En esta misma línea se encuentran dos de sus principales obras: Mulata de tal y Tres de cuatro soles, en las cuales el autor incorpora a su novelística sus conocimientos antropológicos sobre mitología maya, poniendo en relación de manera magistral, al apelar a una forma de narrar fuertemente influida por el surrealismo, las cosmovisiones aparentemente excluyentes de la Guatemala pre- y post colonial. En estas obras los antiguos dioses mayas recuperan inesperadamente su lugar en el mundo contemporáneo, como en Tres de cuatro soles, o son brutalmente reemplazados por nuevas deidades traídas e impuestas por las distintas potencias imperiales. En este proceso las metamorfosis y los cambios abundan, como se puede observar en Mulata de tal, libro de gran estilo, complejo y maravilloso. Este mundo sincrético diverso y culturalmente rico, sobrevive fundamentalmente en el lenguaje de los pobres y los explotados, lenguaje que Asturias maneja con singular habilidad, que le permite mostrar un mundo en una frase y ensayar una poética de los excluidos y de los oprimidos.

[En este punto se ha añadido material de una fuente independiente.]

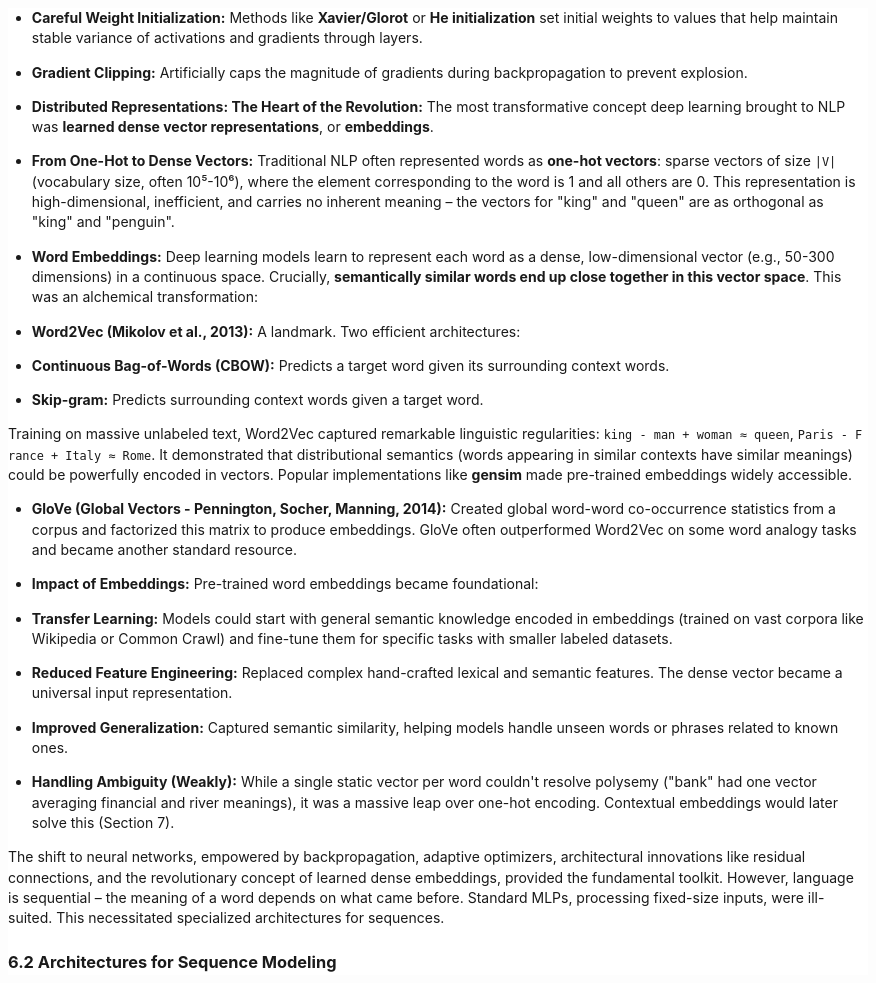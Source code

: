 *   **Careful Weight Initialization:** Methods like **Xavier/Glorot** or **He initialization** set initial weights to values that help maintain stable variance of activations and gradients through layers.

*   **Gradient Clipping:** Artificially caps the magnitude of gradients during backpropagation to prevent explosion.

*   **Distributed Representations: The Heart of the Revolution:** The most transformative concept deep learning brought to NLP was **learned dense vector representations**, or **embeddings**.

*   **From One-Hot to Dense Vectors:** Traditional NLP often represented words as **one-hot vectors**: sparse vectors of size `|V|` (vocabulary size, often 10⁵-10⁶), where the element corresponding to the word is 1 and all others are 0. This representation is high-dimensional, inefficient, and carries no inherent meaning – the vectors for "king" and "queen" are as orthogonal as "king" and "penguin".

*   **Word Embeddings:** Deep learning models learn to represent each word as a dense, low-dimensional vector (e.g., 50-300 dimensions) in a continuous space. Crucially, **semantically similar words end up close together in this vector space**. This was an alchemical transformation:

*   **Word2Vec (Mikolov et al., 2013):** A landmark. Two efficient architectures:

*   **Continuous Bag-of-Words (CBOW):** Predicts a target word given its surrounding context words.

*   **Skip-gram:** Predicts surrounding context words given a target word.

Training on massive unlabeled text, Word2Vec captured remarkable linguistic regularities: `king - man + woman ≈ queen`, `Paris - France + Italy ≈ Rome`. It demonstrated that distributional semantics (words appearing in similar contexts have similar meanings) could be powerfully encoded in vectors. Popular implementations like **gensim** made pre-trained embeddings widely accessible.

*   **GloVe (Global Vectors - Pennington, Socher, Manning, 2014):** Created global word-word co-occurrence statistics from a corpus and factorized this matrix to produce embeddings. GloVe often outperformed Word2Vec on some word analogy tasks and became another standard resource.

*   **Impact of Embeddings:** Pre-trained word embeddings became foundational:

*   **Transfer Learning:** Models could start with general semantic knowledge encoded in embeddings (trained on vast corpora like Wikipedia or Common Crawl) and fine-tune them for specific tasks with smaller labeled datasets.

*   **Reduced Feature Engineering:** Replaced complex hand-crafted lexical and semantic features. The dense vector became a universal input representation.

*   **Improved Generalization:** Captured semantic similarity, helping models handle unseen words or phrases related to known ones.

*   **Handling Ambiguity (Weakly):** While a single static vector per word couldn't resolve polysemy ("bank" had one vector averaging financial and river meanings), it was a massive leap over one-hot encoding. Contextual embeddings would later solve this (Section 7).

The shift to neural networks, empowered by backpropagation, adaptive optimizers, architectural innovations like residual connections, and the revolutionary concept of learned dense embeddings, provided the fundamental toolkit. However, language is sequential – the meaning of a word depends on what came before. Standard MLPs, processing fixed-size inputs, were ill-suited. This necessitated specialized architectures for sequences.

### 6.2 Architectures for Sequence Modeling
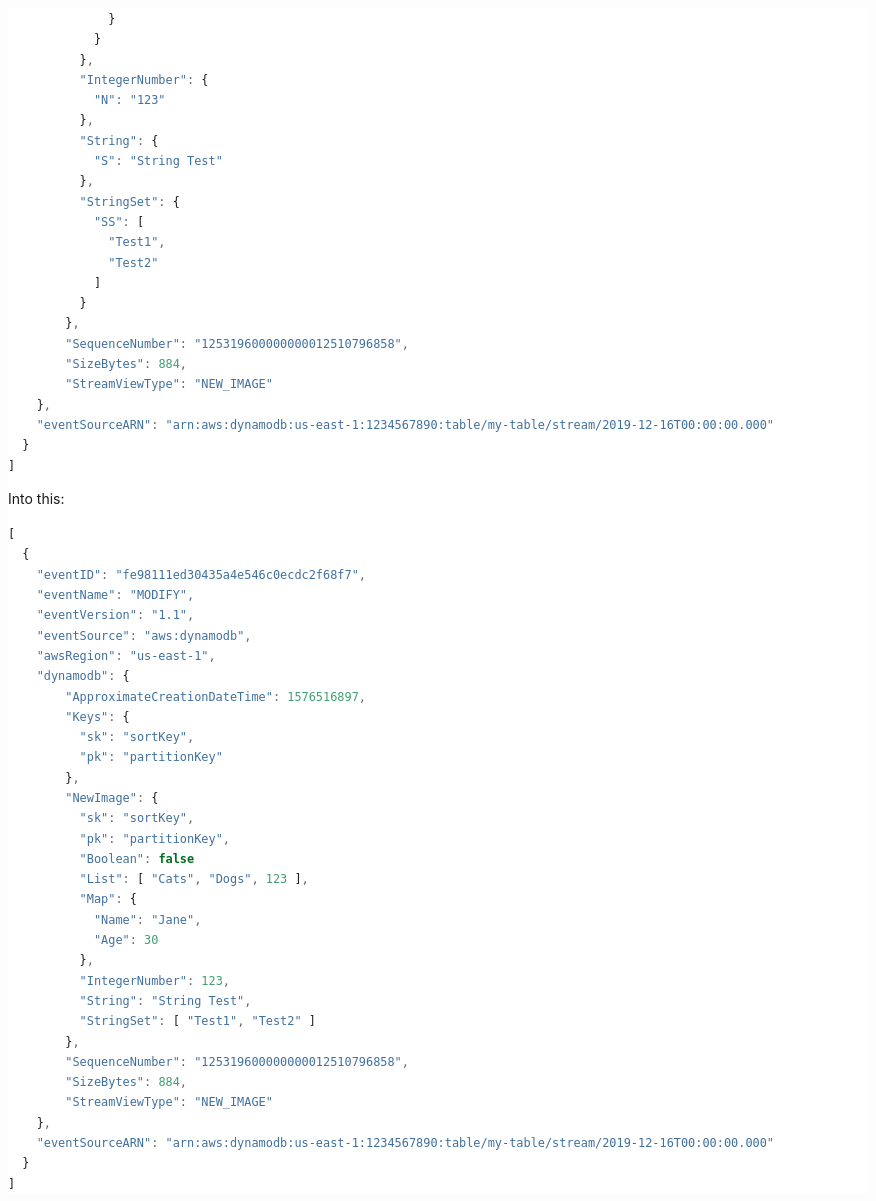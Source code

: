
 ```javascript
              }
            }
          },
          "IntegerNumber": {
            "N": "123"
          },
          "String": {
            "S": "String Test"
          },
          "StringSet": {
            "SS": [
              "Test1",
              "Test2"
            ]
          }
        },
        "SequenceNumber": "125319600000000012510796858",
        "SizeBytes": 884,
        "StreamViewType": "NEW_IMAGE"
    },
    "eventSourceARN": "arn:aws:dynamodb:us-east-1:1234567890:table/my-table/stream/2019-12-16T00:00:00.000"
  }
]
```

Into this:

```javascript
[
  {
    "eventID": "fe98111ed30435a4e546c0ecdc2f68f7",
    "eventName": "MODIFY",
    "eventVersion": "1.1",
    "eventSource": "aws:dynamodb",
    "awsRegion": "us-east-1",
    "dynamodb": {
        "ApproximateCreationDateTime": 1576516897,
        "Keys": {
          "sk": "sortKey",
          "pk": "partitionKey"
        },
        "NewImage": {
          "sk": "sortKey",
          "pk": "partitionKey",
          "Boolean": false
          "List": [ "Cats", "Dogs", 123 ],
          "Map": {
            "Name": "Jane",
            "Age": 30
          },
          "IntegerNumber": 123,
          "String": "String Test",
          "StringSet": [ "Test1", "Test2" ]
        },
        "SequenceNumber": "125319600000000012510796858",
        "SizeBytes": 884,
        "StreamViewType": "NEW_IMAGE"
    },
    "eventSourceARN": "arn:aws:dynamodb:us-east-1:1234567890:table/my-table/stream/2019-12-16T00:00:00.000"
  }
]
```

El autor se resiste a aceptar el genocidio cultural y humano que la realidad colonial parece imponer a su pueblo, y reafirma la vitalidad de este último, encarando una empresa literaria que pone como principales protagonistas a aquellas víctimas sometidas al yugo de la dominación imperialista que, no obstante su situación, resisten a la opresión, manteniendo y reproduciendo en las condiciones más adversas una identidad propia.
Insistió en parecidos temas en sus siguientes obras, como en la polémica trilogía novelística conocida como «La trilogía de la república de la banana» que es conformada por: Viento fuerte (1950), El papa verde (1954) y Los ojos de los enterrados (1960).
Las obras de teatro de Miguel Ángel Asturias son menos conocidas, si bien abunda en el inconformismo y la crítica social: Chantaje y Dique seco, ambas de 1964.